■ Your assignment
From the entries below, count every line that contains the word "performance". Please give the number and nothing else.

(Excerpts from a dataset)
· · · ·
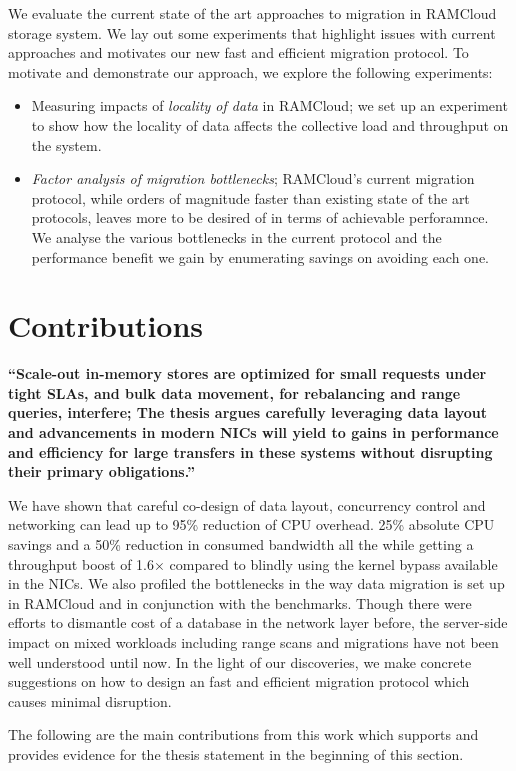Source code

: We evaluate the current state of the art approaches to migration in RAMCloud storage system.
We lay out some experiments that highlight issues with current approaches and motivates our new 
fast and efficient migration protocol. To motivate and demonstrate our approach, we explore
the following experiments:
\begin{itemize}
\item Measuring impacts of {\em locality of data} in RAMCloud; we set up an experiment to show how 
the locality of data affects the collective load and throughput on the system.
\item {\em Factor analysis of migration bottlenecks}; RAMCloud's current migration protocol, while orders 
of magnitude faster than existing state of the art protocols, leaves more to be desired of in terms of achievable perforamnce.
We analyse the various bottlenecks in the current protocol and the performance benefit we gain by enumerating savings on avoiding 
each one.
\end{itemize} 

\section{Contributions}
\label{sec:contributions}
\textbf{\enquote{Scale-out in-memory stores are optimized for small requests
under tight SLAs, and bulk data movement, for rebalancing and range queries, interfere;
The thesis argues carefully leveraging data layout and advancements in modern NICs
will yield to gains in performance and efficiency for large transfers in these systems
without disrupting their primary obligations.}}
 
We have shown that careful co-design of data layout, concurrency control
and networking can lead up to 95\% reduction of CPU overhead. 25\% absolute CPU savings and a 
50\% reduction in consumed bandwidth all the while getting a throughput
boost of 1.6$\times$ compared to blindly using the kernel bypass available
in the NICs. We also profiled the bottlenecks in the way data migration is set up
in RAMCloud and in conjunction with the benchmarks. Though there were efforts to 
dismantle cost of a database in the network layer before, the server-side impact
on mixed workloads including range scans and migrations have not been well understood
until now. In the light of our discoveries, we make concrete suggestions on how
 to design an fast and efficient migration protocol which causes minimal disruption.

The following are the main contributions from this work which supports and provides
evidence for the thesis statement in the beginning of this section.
· · · ·
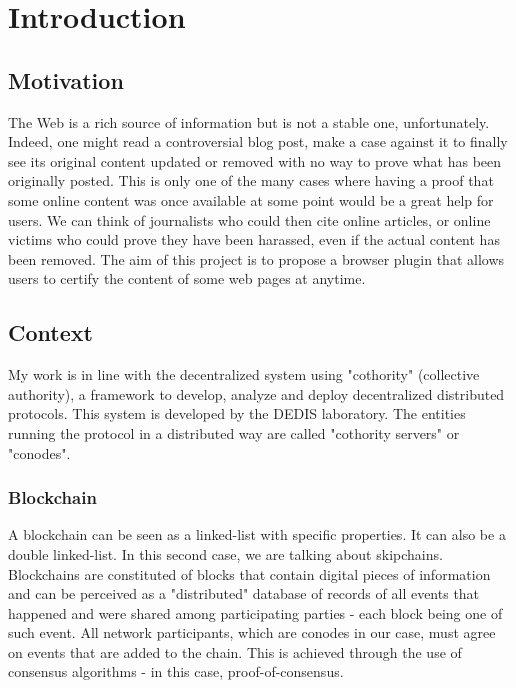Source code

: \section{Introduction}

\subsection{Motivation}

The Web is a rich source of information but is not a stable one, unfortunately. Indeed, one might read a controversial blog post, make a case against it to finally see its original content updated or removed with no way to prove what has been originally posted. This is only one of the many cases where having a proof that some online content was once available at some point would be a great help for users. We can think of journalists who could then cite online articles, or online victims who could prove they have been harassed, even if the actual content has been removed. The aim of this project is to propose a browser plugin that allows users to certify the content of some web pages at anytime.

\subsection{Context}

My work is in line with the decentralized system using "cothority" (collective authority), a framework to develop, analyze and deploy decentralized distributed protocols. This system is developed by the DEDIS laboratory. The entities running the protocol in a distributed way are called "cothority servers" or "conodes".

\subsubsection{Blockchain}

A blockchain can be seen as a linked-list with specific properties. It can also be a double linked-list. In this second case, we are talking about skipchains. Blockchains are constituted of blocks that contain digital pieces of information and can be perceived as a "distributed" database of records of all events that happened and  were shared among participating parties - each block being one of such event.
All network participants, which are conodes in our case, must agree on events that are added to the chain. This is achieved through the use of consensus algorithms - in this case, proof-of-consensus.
· · · ·
■ Result of this task
2